Task: Every entry must be printed again exactly, with nothing left out.

Given entries:

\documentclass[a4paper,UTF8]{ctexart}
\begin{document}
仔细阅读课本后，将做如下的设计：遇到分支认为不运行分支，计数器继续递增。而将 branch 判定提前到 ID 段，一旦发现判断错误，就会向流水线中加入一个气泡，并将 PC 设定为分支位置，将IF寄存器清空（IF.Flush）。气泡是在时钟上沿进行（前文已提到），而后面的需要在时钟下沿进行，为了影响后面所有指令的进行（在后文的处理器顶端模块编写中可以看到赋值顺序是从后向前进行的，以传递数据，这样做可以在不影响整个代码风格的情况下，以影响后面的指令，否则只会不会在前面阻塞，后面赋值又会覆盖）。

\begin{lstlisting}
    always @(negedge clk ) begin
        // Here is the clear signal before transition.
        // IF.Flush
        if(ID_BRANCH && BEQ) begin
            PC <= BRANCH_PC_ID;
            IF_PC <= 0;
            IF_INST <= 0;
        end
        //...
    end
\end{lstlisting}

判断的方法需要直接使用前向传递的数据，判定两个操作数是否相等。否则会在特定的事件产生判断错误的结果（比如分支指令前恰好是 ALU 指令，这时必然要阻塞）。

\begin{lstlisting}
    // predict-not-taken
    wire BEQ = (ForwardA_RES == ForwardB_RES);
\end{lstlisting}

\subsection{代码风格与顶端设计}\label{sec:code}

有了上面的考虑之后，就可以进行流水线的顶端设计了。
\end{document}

Expected answer:
\documentclass[a4paper,UTF8]{ctexart}
\begin{document}
仔细阅读课本后，将做如下的设计：遇到分支认为不运行分支，计数器继续递增。而将 branch 判定提前到 ID 段，一旦发现判断错误，就会向流水线中加入一个气泡，并将 PC 设定为分支位置，将IF寄存器清空（IF.Flush）。气泡是在时钟上沿进行（前文已提到），而后面的需要在时钟下沿进行，为了影响后面所有指令的进行（在后文的处理器顶端模块编写中可以看到赋值顺序是从后向前进行的，以传递数据，这样做可以在不影响整个代码风格的情况下，以影响后面的指令，否则只会不会在前面阻塞，后面赋值又会覆盖）。

\begin{lstlisting}
    always @(negedge clk ) begin
        // Here is the clear signal before transition.
        // IF.Flush
        if(ID_BRANCH && BEQ) begin
            PC <= BRANCH_PC_ID;
            IF_PC <= 0;
            IF_INST <= 0;
        end
        //...
    end
\end{lstlisting}

判断的方法需要直接使用前向传递的数据，判定两个操作数是否相等。否则会在特定的事件产生判断错误的结果（比如分支指令前恰好是 ALU 指令，这时必然要阻塞）。

\begin{lstlisting}
    // predict-not-taken
    wire BEQ = (ForwardA_RES == ForwardB_RES);
\end{lstlisting}

\subsection{代码风格与顶端设计}\label{sec:code}

有了上面的考虑之后，就可以进行流水线的顶端设计了。
\end{document}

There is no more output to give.